### [EXERCISE]
The listing below should be reproduced precisely, except for its images.
[[ SOURCE INFORMATION, beginning ]]
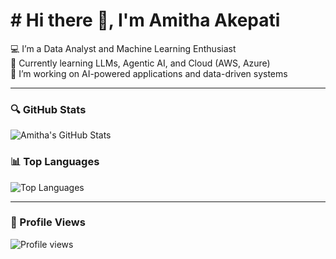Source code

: # # Hi there 👋, I'm Amitha Akepati

💻 I’m a Data Analyst and Machine Learning Enthusiast  
🌱 Currently learning LLMs, Agentic AI, and Cloud (AWS, Azure)  
🚀 I’m working on AI-powered applications and data-driven systems  

---

### 🔍 GitHub Stats

![Amitha's GitHub Stats](https://github-readme-stats.vercel.app/api?username=amithaakepati&show_icons=true&theme=tokyonight)

### 📊 Top Languages

![Top Languages](https://github-readme-stats.vercel.app/api/top-langs/?username=amithaakepati&layout=compact&theme=tokyonight)

---

### 🧠 Profile Views

![Profile views](https://komarev.com/ghpvc/?username=amithaakepati&label=Profile%20views&color=0e75b6&style=flat)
[[ SOURCE INFORMATION, end ]]
### [TASK RESPONSE]
Source code

: # # Hi there 👋, I'm Amitha Akepati

💻 I’m a Data Analyst and Machine Learning Enthusiast  
🌱 Currently learning LLMs, Agentic AI, and Cloud (AWS, Azure)  
🚀 I’m working on AI-powered applications and data-driven systems  

---

### 🔍 GitHub Stats

![Amitha's GitHub Stats](https://github-readme-stats.vercel.app/api?username=amithaakepati&show_icons=true&theme=tokyonight)

### 📊 Top Languages

![Top Languages](https://github-readme-stats.vercel.app/api/top-langs/?username=amithaakepati&layout=compact&theme=tokyonight)

---

### 🧠 Profile Views

![Profile views](https://komarev.com/ghpvc/?username=amithaakepati&label=Profile%20views&color=0e75b6&style=flat)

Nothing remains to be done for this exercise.